Bell peppers from the garden! Orange and purple, even.

And those tomatoes? Still going strong. We broke the 40 lb mark and still can’t keep up. I’m taking more to work tomorrow to give away, and still have too many. What to do? The internet says you can freeze cherry tomatoes, which is about all I have time for currently. So as much as I’d like to try my hand at canning tomatoes for the first time, I didn’t grow any typical canning varieties and honestly don’t feel like blowing up the kitchen with my canning shenanigans. (If anyone knows how to keep the kitchen moderately clean while canning, I am all ears.)
So, I removed the stems, and put them in a strainer for a quick bath.

I gently rolled them on a tea towel to dry, placed them on a cookie sheet, and started to put them in the freezer…ooops! No room! So I made room by taking out the peaches I just froze and putting them in a ziplock for longer storage.

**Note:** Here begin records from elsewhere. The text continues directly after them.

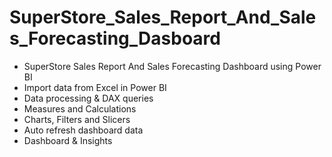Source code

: # SuperStore_Sales_Report_And_Sales_Forecasting_Dasboard 

- SuperStore Sales Report And Sales Forecasting Dashboard using Power BI
- Import data from Excel in Power BI
- Data processing & DAX queries
- Measures and Calculations
- Charts, Filters and Slicers
- Auto refresh dashboard data
- Dashboard & Insights
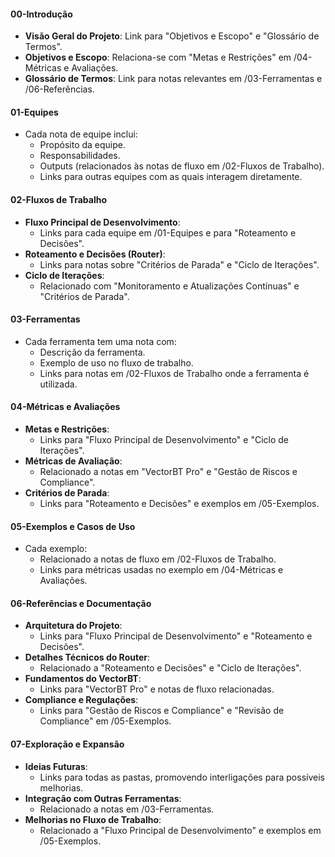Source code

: 
#### **00-Introdução**

- **Visão Geral do Projeto**: Link para "Objetivos e Escopo" e "Glossário de Termos".
- **Objetivos e Escopo**: Relaciona-se com "Metas e Restrições" em /04-Métricas e Avaliações.
- **Glossário de Termos**: Link para notas relevantes em /03-Ferramentas e /06-Referências.

#### **01-Equipes**

- Cada nota de equipe inclui:
    - Propósito da equipe.
    - Responsabilidades.
    - Outputs (relacionados às notas de fluxo em /02-Fluxos de Trabalho).
    - Links para outras equipes com as quais interagem diretamente.

#### **02-Fluxos de Trabalho**

- **Fluxo Principal de Desenvolvimento**:
    - Links para cada equipe em /01-Equipes e para "Roteamento e Decisões".
- **Roteamento e Decisões (Router)**:
    - Links para notas sobre "Critérios de Parada" e "Ciclo de Iterações".
- **Ciclo de Iterações**:
    - Relacionado com "Monitoramento e Atualizações Contínuas" e "Critérios de Parada".

#### **03-Ferramentas**

- Cada ferramenta tem uma nota com:
    - Descrição da ferramenta.
    - Exemplo de uso no fluxo de trabalho.
    - Links para notas em /02-Fluxos de Trabalho onde a ferramenta é utilizada.

#### **04-Métricas e Avaliações**

- **Metas e Restrições**:
    - Links para "Fluxo Principal de Desenvolvimento" e "Ciclo de Iterações".
- **Métricas de Avaliação**:
    - Relacionado a notas em "VectorBT Pro" e "Gestão de Riscos e Compliance".
- **Critérios de Parada**:
    - Links para "Roteamento e Decisões" e exemplos em /05-Exemplos.

#### **05-Exemplos e Casos de Uso**

- Cada exemplo:
    - Relacionado a notas de fluxo em /02-Fluxos de Trabalho.
    - Links para métricas usadas no exemplo em /04-Métricas e Avaliações.

#### **06-Referências e Documentação**

- **Arquitetura do Projeto**:
    - Links para "Fluxo Principal de Desenvolvimento" e "Roteamento e Decisões".
- **Detalhes Técnicos do Router**:
    - Relacionado a "Roteamento e Decisões" e "Ciclo de Iterações".
- **Fundamentos do VectorBT**:
    - Links para "VectorBT Pro" e notas de fluxo relacionadas.
- **Compliance e Regulações**:
    - Links para "Gestão de Riscos e Compliance" e "Revisão de Compliance" em /05-Exemplos.

#### **07-Exploração e Expansão**

- **Ideias Futuras**:
    - Links para todas as pastas, promovendo interligações para possíveis melhorias.
- **Integração com Outras Ferramentas**:
    - Relacionado a notas em /03-Ferramentas.
- **Melhorias no Fluxo de Trabalho**:
    - Relacionado a "Fluxo Principal de Desenvolvimento" e exemplos em /05-Exemplos.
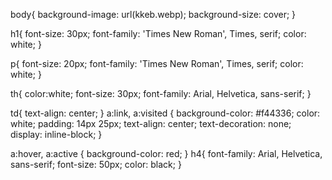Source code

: body{
    background-image: url(kkeb.webp);
    background-size: cover;
}


h1{
    font-size: 30px;
    font-family: 'Times New Roman', Times, serif;
    color: white;
}

p{
    font-size: 20px;
    font-family: 'Times New Roman', Times, serif;
    color: white;
}

th{
    color:white;
    font-size: 30px;
    font-family: Arial, Helvetica, sans-serif;
}

td{
    text-align: center;
}
a:link, a:visited {
    background-color: #f44336;
    color: white;
    padding: 14px 25px;
    text-align: center;
    text-decoration: none;
    display: inline-block;
  }
  
  a:hover, a:active {
    background-color: red;
  }
  h4{
    font-family: Arial, Helvetica, sans-serif;
    font-size: 50px;
    color: black;
  }
  
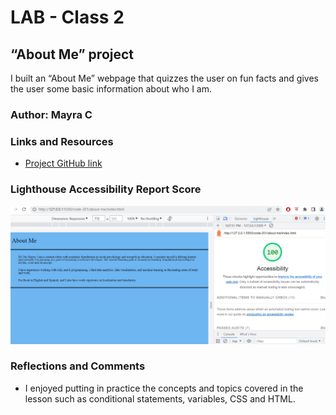 # LAB - Class 2

## “About Me” project

I built an “About Me” webpage that quizzes the user on fun facts and gives the user some basic information about who I am.

### Author: Mayra C

### Links and Resources

* [Project GitHub link](https://github.com/mayracu/about-me/blob/main/README.md)

### Lighthouse Accessibility Report Score

![Accesibility score of website](img/screenShotProject1.JPG "Accesibility score")

### Reflections and Comments

* I enjoyed putting in practice the concepts and topics covered in the lesson such as conditional statements, variables, CSS and HTML.
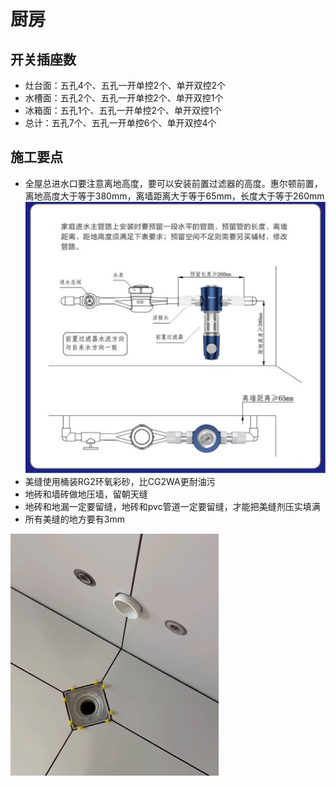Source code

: # 厨房

## 开关插座数

* 灶台面：五孔4个、五孔一开单控2个、单开双控2个
* 水槽面：五孔2个、五孔一开单控2个、单开双控1个
* 冰箱面：五孔1个、五孔一开单控2个、单开双控1个
* 总计：五孔7个、五孔一开单控6个、单开双控4个

## 施工要点

* 全屋总进水口要注意离地高度，要可以安装前置过滤器的高度。惠尔顿前置，离地高度大于等于380mm，离墙距离大于等于65mm，长度大于等于260mm
![](./img/前置安装参数.jpg)
* 美缝使用桶装RG2环氧彩砂，比CG2WA更耐油污
* 地砖和墙砖做地压墙，留朝天缝
* 地砖和地漏一定要留缝，地砖和pvc管道一定要留缝，才能把美缝剂压实填满
* 所有美缝的地方要有3mm

![](./img/留缝.JPG)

Oh, and making sure your cookie sheet actually fits in the freezer? Good idea BEFORE you put the rolly-polly tomatoes all over it. Also, because you don’t own a cookie sheet with edges, right? Right. (I don’t.)
So carefully tuck the cookie sheet into the freezer…and then! The chicken doesn’t fit. Luckily those tomatoes are rolly-polly! So I rolled them over, and the chicken made friends.

But not all the food is a success. This was my second year attempting melons, and my first year with melons setting on the vines. I think I may have planted them out too late though. They’re ripening while still tiny-sized. One Tigger Melon ripened and went bad in a day. The other? Ripened at the size of a golf ball. And this poor guy, a Kansas Melon, was growing nicely and we hit 102 this weekend. Boom. Ripe and bug-infested. But doesn’t the flesh look lovely?

The Farmer’s Market here is a good gauge for me as to when things should be ripe. I try and work backwards from when things at the Farmer’s Market are available to when I should be sowing similarly plants. The melons were ripe here about a month ago. I direct sowed these melons…where are the notes…that I didn’t make on the melons! Ha! My timeline shows that I intended to sow them March 15th. With how this year has gone, I probably sowed them about March 30th. So next year I’ll start them indoors Feb 1st and see how that goes. We have gotten a freeze in March once in the last nine years (for a few hours) but this year we didn’t have a freeze after…December?
And today we hit 106.
Home, hot, sweet, delicious, home!
P.S. If anyone remembers to remind me, I do not care for Jiffy Organic Seed Sowing Mix. It’s like powdered dirt it’s SO light and fluffy. I couldn’t recall if I liked Jiffy and didn’t like MiracleGro’s Organic, or vice versa. I’ve just re-learned my preference, but that doesn’t mean I’ll remember it.